Ålgars Annika, Avoranta Tuulia, Österlund Pia, Lintunen Minnamaija, Sundström Jari, Jokilehto Terhi, Ristimäki Ari, Ristamäki Raija, Carpén Olli
Department of Oncology and Radiotherapy, Turku University Hospital, Turku, Finland.
Department of Oncology, Helsinki University Central Hospital, Helsinki, Finland; Department of Oncology, University of Helsinki, Helsinki, Finland.
PLoS One. 2014 Jun 18;9(6):e99590. doi: 10.1371/journal.pone.0099590. eCollection 2014.
Anti-EGFR therapy is commonly used to treat colorectal cancer (CRC), although only a subset of patients benefit from the treatment.
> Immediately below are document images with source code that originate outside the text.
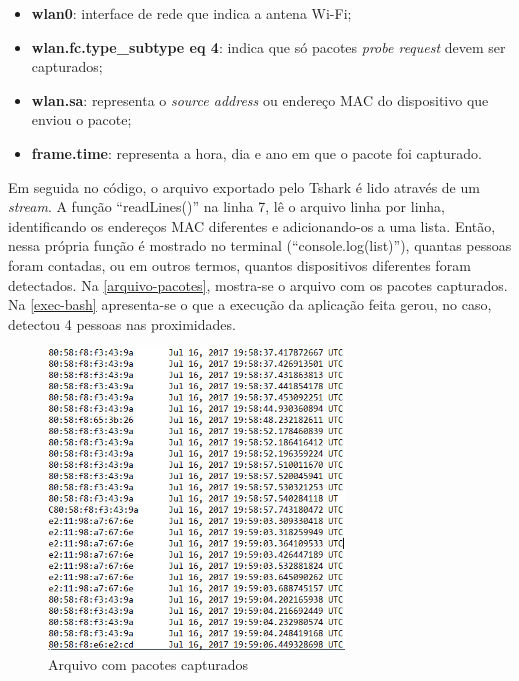 \begin{itemize}
  \item \textbf{wlan0}: interface de rede que indica a antena Wi-Fi;
  \item \textbf{wlan.fc.type\_subtype eq 4}: indica que só pacotes \emph{probe request} devem ser capturados;
  \item \textbf{wlan.sa}: representa o \emph{source address} ou endereço MAC do dispositivo que enviou o pacote;
  \item \textbf{frame.time}: representa a hora, dia e ano em que o pacote foi capturado.
\end{itemize}

Em seguida no código, o arquivo exportado pelo Tshark é lido através de um \emph{stream}. A função ``readLines()''
na linha 7, lê o arquivo linha por linha, identificando os endereços MAC diferentes e adicionando-os a uma lista.
Então, nessa própria função é mostrado no terminal (``console.log(list)''), quantas pessoas foram contadas, ou em outros termos,
quantos dispositivos diferentes foram detectados. Na \autoref{arquivo-pacotes}, mostra-se o arquivo com os pacotes
capturados. Na \autoref{exec-bash} apresenta-se o que a execução da aplicação feita gerou, no caso, detectou
4 pessoas nas proximidades.

\begin{figure}[!h]
  \caption{\label{arquivo-pacotes}Arquivo com pacotes capturados}
  \begin{center}
    \includegraphics[width=0.70\textwidth]{img/packets.png}
  \end{center}
\end{figure}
While KRAS mutation predicts non-responsiveness, positive predictive markers are not in clinical practice. We previously showed that immunohistochemistry (IHC)-guided EGFR gene copy number (GCN) analysis may identify CRC patients benefiting from anti-EGFR treatment. Here we tested the predictive value of such analysis in chemorefractory metastatic CRC, elucidated EGFR GCN heterogeneity within the tumors, and evaluated the association between EGFR GCN, KRAS status, and anti-EGFR antibody response in CRC cell lines. The chemorefractory patient cohort consisted of 54 KRAS wild-type (WT) metastatic CRC patients. EGFR GCN status was analyzed by silver in situ hybridization using a cut-off value of 4.0 EGFR gene copies/cell. KRAS-WT and KRAS mutant CRC cell lines with different EGFR GCN were used in in vitro studies. The chemorefractory CRC tumors with EGFR GCN increase (≥4.0) responded better to anti-EGFR therapy than EGFR GCN (<4.0) tumors (clinical benefit, P = 0.0004; PFS, HR = 0.23, 95% CI 0.12-0.46). EGFR GCN counted using EGFR IHC guidance was significantly higher than the value from randomly selected areas verifying intratumoral EGFR GCN heterogeneity. In CRC cell lines, EGFR GCN correlated with EGFR expression. Best anti-EGFR response was seen with KRAS-WT, EGFR GCN = 4 cells and poorest response with KRAS-WT, EGFR GCN = 2 cells. Anti-EGFR response was associated with AKT and ERK1/2 phosphorylation, which was effectively inhibited only in cells with KRAS-WT and increased EGFR GCN. In conclusion, IHC-guided EGFR GCN is a promising predictor of anti-EGFR treatment efficacy in chemorefractory CRC.
抗表皮生长因子受体(EGFR)疗法常用于治疗结直肠癌(CRC),尽管只有一部分患者能从该治疗中获益。虽然KRAS突变预示着无反应,但在临床实践中尚无阳性预测标志物。我们之前表明,免疫组织化学(IHC)引导的EGFR基因拷贝数(GCN)分析可能会识别出能从抗EGFR治疗中获益的CRC患者。在此,我们测试了这种分析在化疗难治性转移性CRC中的预测价值,阐明了肿瘤内EGFR GCN的异质性,并评估了CRC细胞系中EGFR GCN、KRAS状态与抗EGFR抗体反应之间的关联。化疗难治性患者队列由54例KRAS野生型(WT)转移性CRC患者组成。使用银原位杂交分析EGFR GCN状态,截断值为4.0个EGFR基因拷贝/细胞。在体外研究中使用了具有不同EGFR GCN的KRAS-WT和KRAS突变CRC细胞系。EGFR GCN增加(≥4.0)的化疗难治性CRC肿瘤对抗EGFR治疗的反应优于EGFR GCN(<4.0)的肿瘤(临床获益,P = 0.0004;无进展生存期,风险比=0.23,95%置信区间0.12 - 0.46)。使用EGFR IHC引导计数的EGFR GCN显著高于从随机选择区域获得的值,证实了肿瘤内EGFR GCN的异质性。在CRC细胞系中,EGFR GCN与EGFR表达相关。KRAS-WT、EGFR GCN = 4的细胞对抗EGFR反应最佳,而KRAS-WT、EGFR GCN = 2的细胞反应最差。抗EGFR反应与AKT和ERK1/2磷酸化相关,只有在KRAS-WT且EGFR GCN增加的细胞中其磷酸化才被有效抑制。总之,IHC引导的EGFR GCN是化疗难治性CRC中抗EGFR治疗疗效的一个有前景的预测指标。